* [Required work]: Skip the images. Copy the records exactly as written.

* [Dataset records]:
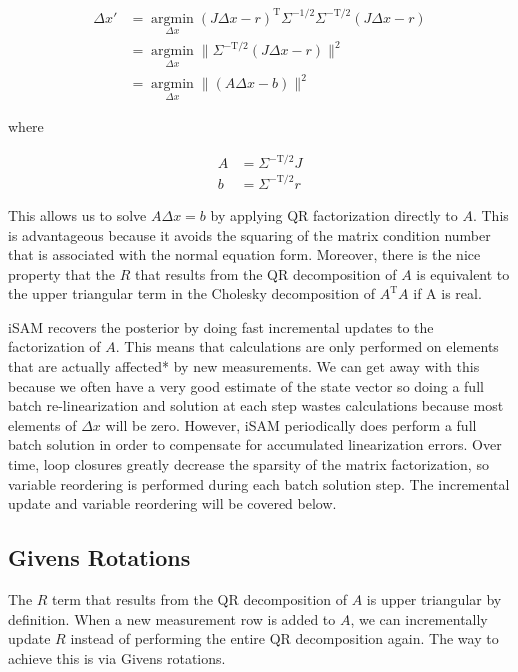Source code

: \documentclass[conference]{IEEEtran}
\begin{document}
\begin{align*}
    \Delta x' &= \underset{\Delta x}{\operatorname{argmin}} (J\Delta x - r)^{\text{T}}
\Sigma^{-1/2}\Sigma^{-\text{T}/2} (J\Delta x - r) \\
  &= \underset{\Delta x}{\operatorname{argmin}} \| \Sigma^{-\text{T}/2}(J\Delta x - r)
  \|^2\\
&= \underset{\Delta x}{\operatorname{argmin}} \| (A\Delta x - b)\|^2
\end{align*}

where

\begin{align*}
  A &= \Sigma^{-\text{T}/2}J \\
  b &= \Sigma^{-\text{T}/2}r
\end{align*}

This allows us to solve $A\Delta x = b$ by applying QR factorization directly to $A$. This
is advantageous because it avoids the squaring of the matrix condition number that is
associated with the normal equation form. Moreover, there is the nice property that the
$R$ that results from the QR decomposition of $A$ is equivalent to the upper triangular
term in the Cholesky decomposition of $A^{\text{T}}A$ if A is real. \cite{Kaess08tro}

iSAM recovers the posterior by doing fast incremental updates to the factorization of $A$.
This means that calculations are only performed on elements that are actually affected* by
 new measurements. We can get away with this because we often have a very good estimate of
 the state vector so doing a full batch re-linearization and solution at each step wastes
 calculations because most elements of $\Delta x$ will be zero. However, iSAM periodically
 does perform a full batch solution in order to compensate for accumulated linearization
 errors. Over time, loop closures greatly decrease the sparsity of the matrix
 factorization, so variable reordering is performed during each batch solution step. The
 incremental update and variable reordering will be covered below.


\subsection{Givens Rotations}
\label{sub:givensrotations}

The $R$ term that results from the QR decomposition of $A$ is upper triangular by
definition. When a new measurement row is added to $A$, we can incrementally update $R$
instead of performing the entire QR decomposition again. The way to achieve this is via
Givens rotations. 
\end{document}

* [Exercise result]:
Source code

: \documentclass[conference]{IEEEtran}
\begin{document}
\begin{align*}
    \Delta x' &= \underset{\Delta x}{\operatorname{argmin}} (J\Delta x - r)^{\text{T}}
\Sigma^{-1/2}\Sigma^{-\text{T}/2} (J\Delta x - r) \\
  &= \underset{\Delta x}{\operatorname{argmin}} \| \Sigma^{-\text{T}/2}(J\Delta x - r)
  \|^2\\
&= \underset{\Delta x}{\operatorname{argmin}} \| (A\Delta x - b)\|^2
\end{align*}

where

\begin{align*}
  A &= \Sigma^{-\text{T}/2}J \\
  b &= \Sigma^{-\text{T}/2}r
\end{align*}

This allows us to solve $A\Delta x = b$ by applying QR factorization directly to $A$. This
is advantageous because it avoids the squaring of the matrix condition number that is
associated with the normal equation form. Moreover, there is the nice property that the
$R$ that results from the QR decomposition of $A$ is equivalent to the upper triangular
term in the Cholesky decomposition of $A^{\text{T}}A$ if A is real. \cite{Kaess08tro}

iSAM recovers the posterior by doing fast incremental updates to the factorization of $A$.
This means that calculations are only performed on elements that are actually affected* by
 new measurements. We can get away with this because we often have a very good estimate of
 the state vector so doing a full batch re-linearization and solution at each step wastes
 calculations because most elements of $\Delta x$ will be zero. However, iSAM periodically
 does perform a full batch solution in order to compensate for accumulated linearization
 errors. Over time, loop closures greatly decrease the sparsity of the matrix
 factorization, so variable reordering is performed during each batch solution step. The
 incremental update and variable reordering will be covered below.


\subsection{Givens Rotations}
\label{sub:givensrotations}

The $R$ term that results from the QR decomposition of $A$ is upper triangular by
definition. When a new measurement row is added to $A$, we can incrementally update $R$
instead of performing the entire QR decomposition again. The way to achieve this is via
Givens rotations. 
\end{document}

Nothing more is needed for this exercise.